Dealing with Europe first, by 40% to 14% people thought Cameron was right to oppose Juncker, 46% of people said don’t know. On the other hand, 36% of people said it has probably damaged Britain’s ability to negotiate in Europe, 7% say it has probably helped. Note the fieldwork was done before the summit.

On Coulson YouGov asked how seriously people took Cameron’s error in appointing Coulson. 34% said it was a very serious error, 36% a fairly serious error, but no worse than many others made by politicians, 21% not seriously at all. Looking at the crossbreaks though is a salient reminder of why things like this don’t really make much difference to voting intentions – people see them through the prism of their pre-existing political views. 59% of Labour voters saw the appointment of Coulson as a very serious error, only 6% dismissed it as not being serious. 48% of Tory voters dismissed it as nothing serious, only 9% thought it was a very serious error. On the wider issues around phone hacking, by 53% to 33% people think the thorough investigation was worthwhile and 69% think the CPS was right to attempt the prosecution of Rebekah Brooks and let the jury decide, despite her ultimate acquittal. People are pretty evenly split over whether the investigations and prosecutions will make journalists behave better in the future – 44% think they will, 47% think they won’t.

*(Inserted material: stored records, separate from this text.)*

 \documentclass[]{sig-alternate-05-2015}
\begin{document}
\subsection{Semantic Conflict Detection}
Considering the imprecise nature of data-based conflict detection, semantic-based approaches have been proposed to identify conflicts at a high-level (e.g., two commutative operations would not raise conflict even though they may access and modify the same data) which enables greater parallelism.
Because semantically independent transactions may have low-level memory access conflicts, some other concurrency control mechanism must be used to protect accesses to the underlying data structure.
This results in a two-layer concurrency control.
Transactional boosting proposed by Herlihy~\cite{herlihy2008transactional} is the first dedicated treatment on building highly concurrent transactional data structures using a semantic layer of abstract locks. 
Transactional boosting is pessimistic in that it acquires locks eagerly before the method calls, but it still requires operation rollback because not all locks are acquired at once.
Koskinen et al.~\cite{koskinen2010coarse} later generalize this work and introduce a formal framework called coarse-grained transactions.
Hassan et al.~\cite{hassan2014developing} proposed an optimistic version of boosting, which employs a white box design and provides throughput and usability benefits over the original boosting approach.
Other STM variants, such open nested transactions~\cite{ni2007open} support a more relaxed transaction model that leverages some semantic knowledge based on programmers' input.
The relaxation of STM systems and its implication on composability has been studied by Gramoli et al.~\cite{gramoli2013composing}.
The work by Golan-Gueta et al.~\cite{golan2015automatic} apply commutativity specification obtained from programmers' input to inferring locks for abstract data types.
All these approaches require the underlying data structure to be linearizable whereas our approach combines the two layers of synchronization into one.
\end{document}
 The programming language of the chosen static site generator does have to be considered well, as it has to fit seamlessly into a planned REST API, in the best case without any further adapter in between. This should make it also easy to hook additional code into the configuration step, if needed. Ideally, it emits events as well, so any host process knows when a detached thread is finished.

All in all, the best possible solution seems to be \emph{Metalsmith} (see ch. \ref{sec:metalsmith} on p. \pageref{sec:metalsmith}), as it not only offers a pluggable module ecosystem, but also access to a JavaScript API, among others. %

Turning to Iraq, public opinion remains extremely negative towards Britain’s role in the Iraq war and its consequences. 59% think Britain and the USA were wrong to take military action against Iraq, 62% think it has increased the risk of terrorist attack against Britain, 48% think it’s made the world less safe and 40% think it has made the ordinary lives of Iraqis worse. 67% of people think that British “jihadists” going to Syria or Iraq to fight do pose a risk when they return to Britain, 17% think the risk has been exaggerated. 63% think Muslim community leaders in Britain should do more to prevent it, 61% think social media sites should do more to remove jihadists recruiting material.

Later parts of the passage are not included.